I noticed a few things about your kiln that you may want to change:

1. It is best not to have the sun shining on the wood. Sunlight can increase degrade due to uneven
drying.

2. You need some sort of baffle setup to force the air to flow through the pile. Simply using a fan
to move the air around inside the kiln isn't enough.

Good luck,
Rick


----------



## peterrum (Mar 28, 2012)

Two valid points VA.

#1, hard to wrap my head around that and don't recall reading anything in my research about that point. How would you suggest it could be accomplished? Should something be put on top of the wood to cover/protect it from UV.

#2, yes, I recall reading about baffles and should be able to set something up for that easily.

Thanks


----------



## RPM (Mar 29, 2012)

Shouldn't have to worry about UV with that Suntuf material .... it is 100% UV blocker. I left a piece on my lawn last summer and killed it pronto.

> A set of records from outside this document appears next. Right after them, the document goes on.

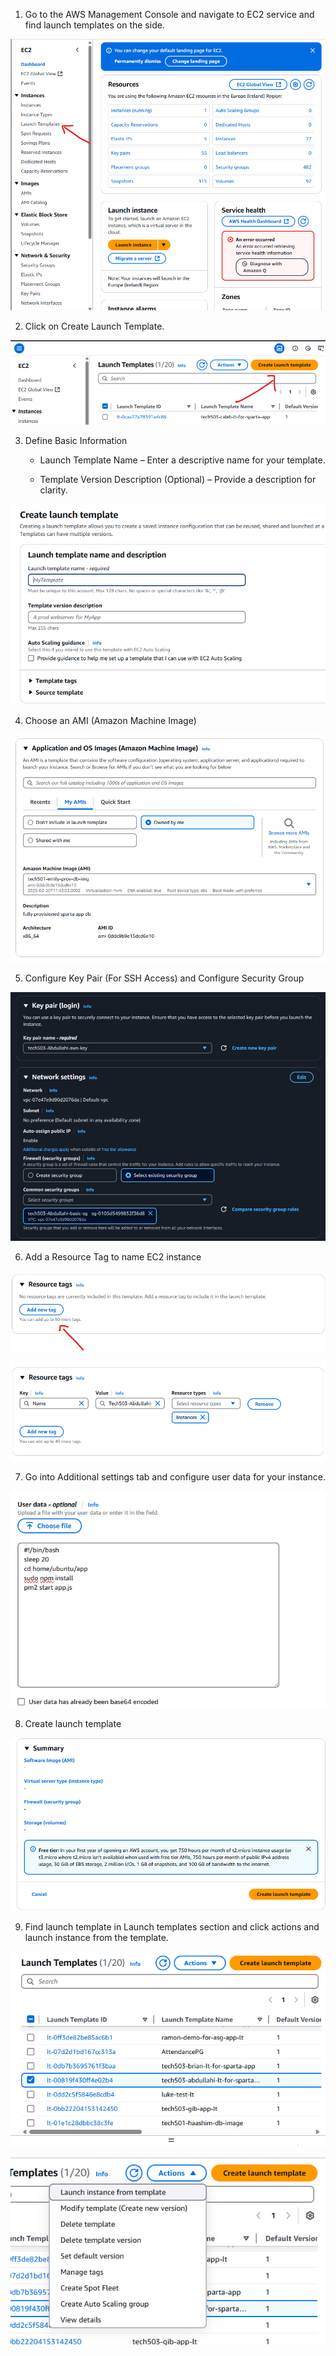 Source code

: 1. Go to the AWS Management Console and navigate to EC2 service and find launch templates on the side.
   
![alt text](../Pictures/Launch-template/LT-AMC.png)



2. Click on Create Launch Template.

![alt text](../Pictures/Launch-template/lt-create.png)


3. Define Basic Information
   - Launch Template Name – Enter a descriptive name for your template.

   - Template Version Description (Optional) – Provide a description for clarity.

![alt text](../Pictures/Launch-template/LT-name-des.png)

4. Choose an AMI (Amazon Machine Image)


![alt text](../Pictures/Launch-template/lt-choose-ami.png)



5. Configure Key Pair (For SSH Access) and Configure Security Group

![alt text](../Pictures/Create-Dashboard/aws-keypair-securitygroup.png)



6. Add a Resource Tag to name EC2 instance

![alt text](../Pictures/Launch-template/lt-resource-tag.png)




![alt text](../Pictures/Launch-template/lt-resource-tag-name.png)






7. Go into Additional settings tab and configure user data for your instance.


![alt text](../Pictures/Launch-template/lt-user-data.png)





8. Create launch template 


![alt text](../Pictures/Launch-template/lt-create-finish.png)



9. Find launch template in Launch templates section and click actions and launch instance from the template.

![alt text](../Pictures/Launch-template/lt-find-action.png)


![alt text](../Pictures/Launch-template/launch-instance-from-lt.png)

VA Sawyer - How does a solar kiln work if you don't leave it in the sun?


----------



## VA-Sawyer (Mar 29, 2012)

While the UV may cause some color changes on the exposed side, the real problem is the uneven heating of the exposed wood surfaces vs the unexposed side of the same pieces. #1 cause of cupping.

Fixing problem #1 should also make it easier to fix the airflow issue.

I would suggest a second layer of material that runs parallel to the solar panel and about 6" away. You could use OSB or even thin foam. Paint the topside flat black and position it so air from the bottom front is ducted up along the solar panel and delivered to the top rear of the kiln. This heated air can be forced down and forward through the stack by fan. The added panel will keep the sunlight off the upper wood surfaces so that only the airflow is doing the drying, while at the same time it acts as a duct. Add a vertical wall of thin (1/2") foam from the top of the stack to the bottom of the added panel to act as a baffel and now the airflow is closer to what you need.

Air from the front of the stack flows into the heating chamber and is ducted to the top rear as it is heated. Then it is blown down to the back of the stack and flows forward through the pile of stickered boards.

Rick


----------



## MHouse1028 (Mar 29, 2012)

for the baffle you can use a window blind the kind you pull the string and it goes up or down you can get them at lowes fairly cheap that way after loading the kiln you can lower down to touch the wood and it would be adjustable to any size stack you put in there and it's plastic so it wouldn't stain the wood...just a thought.... i like your design nothin beats home built fabrication


----------



## Cody Colston (Mar 29, 2012)

VASawyer is correct in his assessment and his solutions for your kiln. You don't want sunlight directly on the wood and air must be forced through the stickered layers in order to evenly dry the wood.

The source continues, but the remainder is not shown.